■ Task details ■
Repeat the records exactly, minus the pictures.

Items from a dataset:
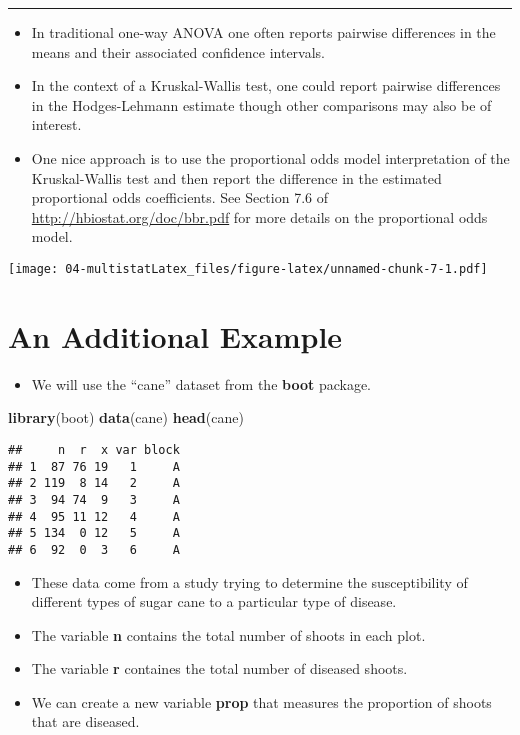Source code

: \documentclass[]{book}
\newenvironment{Shaded}{\begin{snugshade}}{\end{snugshade}}
\newcommand{\KeywordTok}[1]{\textcolor[rgb]{0.13,0.29,0.53}{\textbf{#1}}}
\newcommand{\NormalTok}[1]{#1}
\providecommand{\tightlist}{%
  \setlength{\itemsep}{0pt}\setlength{\parskip}{0pt}}
\begin{document}
\begin{center}\rule{0.5\linewidth}{\linethickness}\end{center}

\begin{itemize}
\item
  In traditional one-way ANOVA one often reports pairwise differences
  in the means and their associated confidence intervals.
\item
  In the context of a Kruskal-Wallis test, one could
  report pairwise differences in the Hodges-Lehmann estimate
  though other comparisons may also be of interest.
\item
  One nice approach is to use the proportional odds model
  interpretation of the Kruskal-Wallis test and
  then report the difference in the estimated proportional odds coefficients.
  See Section 7.6 of \url{http://hbiostat.org/doc/bbr.pdf} for more details
  on the proportional odds model.
\end{itemize}

\texttt{[image: 04-multistatLatex\_files/figure-latex/unnamed-chunk-7-1.pdf]}

\hypertarget{an-additional-example}{%
\section{An Additional Example}\label{an-additional-example}}

\begin{itemize}
\tightlist
\item
  We will use the ``cane'' dataset from the \textbf{boot} package.
\end{itemize}

\begin{Shaded}
\begin{Highlighting}[]
\KeywordTok{library}\NormalTok{(boot)}
\KeywordTok{data}\NormalTok{(cane)}
\KeywordTok{head}\NormalTok{(cane)}
\end{Highlighting}
\end{Shaded}

\begin{verbatim}
##     n  r  x var block
## 1  87 76 19   1     A
## 2 119  8 14   2     A
## 3  94 74  9   3     A
## 4  95 11 12   4     A
## 5 134  0 12   5     A
## 6  92  0  3   6     A
\end{verbatim}

\begin{itemize}
\item
  These data come from a study trying to determine the susceptibility of different types
  of sugar cane to a particular type of disease.
\item
  The variable \textbf{n} contains the total number of shoots in each plot.
\item
  The variable \textbf{r} containes the total number of diseased shoots.
\item
  We can create a new variable \textbf{prop} that measures the proportion
  of shoots that are diseased.
\end{itemize}
\end{document}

■ Exercise result ■
Source code

: \documentclass[]{book}
\newenvironment{Shaded}{\begin{snugshade}}{\end{snugshade}}
\newcommand{\KeywordTok}[1]{\textcolor[rgb]{0.13,0.29,0.53}{\textbf{#1}}}
\newcommand{\NormalTok}[1]{#1}
\providecommand{\tightlist}{%
  \setlength{\itemsep}{0pt}\setlength{\parskip}{0pt}}
\begin{document}
\begin{center}\rule{0.5\linewidth}{\linethickness}\end{center}

\begin{itemize}
\item
  In traditional one-way ANOVA one often reports pairwise differences
  in the means and their associated confidence intervals.
\item
  In the context of a Kruskal-Wallis test, one could
  report pairwise differences in the Hodges-Lehmann estimate
  though other comparisons may also be of interest.
\item
  One nice approach is to use the proportional odds model
  interpretation of the Kruskal-Wallis test and
  then report the difference in the estimated proportional odds coefficients.
  See Section 7.6 of \url{http://hbiostat.org/doc/bbr.pdf} for more details
  on the proportional odds model.
\end{itemize}

\texttt{[image: 04-multistatLatex\_files/figure-latex/unnamed-chunk-7-1.pdf]}

\hypertarget{an-additional-example}{%
\section{An Additional Example}\label{an-additional-example}}

\begin{itemize}
\tightlist
\item
  We will use the ``cane'' dataset from the \textbf{boot} package.
\end{itemize}

\begin{Shaded}
\begin{Highlighting}[]
\KeywordTok{library}\NormalTok{(boot)}
\KeywordTok{data}\NormalTok{(cane)}
\KeywordTok{head}\NormalTok{(cane)}
\end{Highlighting}
\end{Shaded}

\begin{verbatim}
##     n  r  x var block
## 1  87 76 19   1     A
## 2 119  8 14   2     A
## 3  94 74  9   3     A
## 4  95 11 12   4     A
## 5 134  0 12   5     A
## 6  92  0  3   6     A
\end{verbatim}

\begin{itemize}
\item
  These data come from a study trying to determine the susceptibility of different types
  of sugar cane to a particular type of disease.
\item
  The variable \textbf{n} contains the total number of shoots in each plot.
\item
  The variable \textbf{r} containes the total number of diseased shoots.
\item
  We can create a new variable \textbf{prop} that measures the proportion
  of shoots that are diseased.
\end{itemize}
\end{document}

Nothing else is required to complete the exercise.